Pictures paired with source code
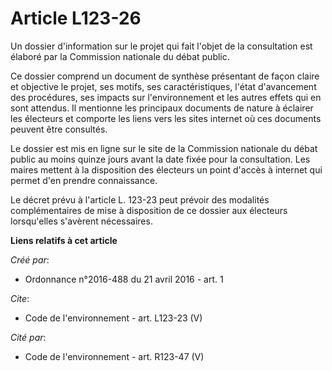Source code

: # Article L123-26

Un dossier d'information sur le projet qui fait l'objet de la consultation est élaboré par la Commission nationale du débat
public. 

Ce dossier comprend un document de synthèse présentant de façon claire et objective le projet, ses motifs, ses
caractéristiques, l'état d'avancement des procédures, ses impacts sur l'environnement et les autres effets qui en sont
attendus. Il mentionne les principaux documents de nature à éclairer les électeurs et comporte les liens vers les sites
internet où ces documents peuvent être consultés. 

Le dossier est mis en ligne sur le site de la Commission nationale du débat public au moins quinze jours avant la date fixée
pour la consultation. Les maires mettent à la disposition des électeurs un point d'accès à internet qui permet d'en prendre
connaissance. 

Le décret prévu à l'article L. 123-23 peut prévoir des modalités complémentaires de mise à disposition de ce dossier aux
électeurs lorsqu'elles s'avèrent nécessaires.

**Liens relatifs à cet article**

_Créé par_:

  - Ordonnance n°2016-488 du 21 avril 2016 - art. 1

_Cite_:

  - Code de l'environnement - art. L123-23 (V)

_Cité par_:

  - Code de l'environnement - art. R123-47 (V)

▸ **Your task**: If an entry above holds a picture, leave that picture out and print the rest exactly.

▸ **The completed task**:
Source code

: # Article L123-26

Un dossier d'information sur le projet qui fait l'objet de la consultation est élaboré par la Commission nationale du débat
public. 

Ce dossier comprend un document de synthèse présentant de façon claire et objective le projet, ses motifs, ses
caractéristiques, l'état d'avancement des procédures, ses impacts sur l'environnement et les autres effets qui en sont
attendus. Il mentionne les principaux documents de nature à éclairer les électeurs et comporte les liens vers les sites
internet où ces documents peuvent être consultés. 

Le dossier est mis en ligne sur le site de la Commission nationale du débat public au moins quinze jours avant la date fixée
pour la consultation. Les maires mettent à la disposition des électeurs un point d'accès à internet qui permet d'en prendre
connaissance. 

Le décret prévu à l'article L. 123-23 peut prévoir des modalités complémentaires de mise à disposition de ce dossier aux
électeurs lorsqu'elles s'avèrent nécessaires.

**Liens relatifs à cet article**

_Créé par_:

  - Ordonnance n°2016-488 du 21 avril 2016 - art. 1

_Cite_:

  - Code de l'environnement - art. L123-23 (V)

_Cité par_:

  - Code de l'environnement - art. R123-47 (V)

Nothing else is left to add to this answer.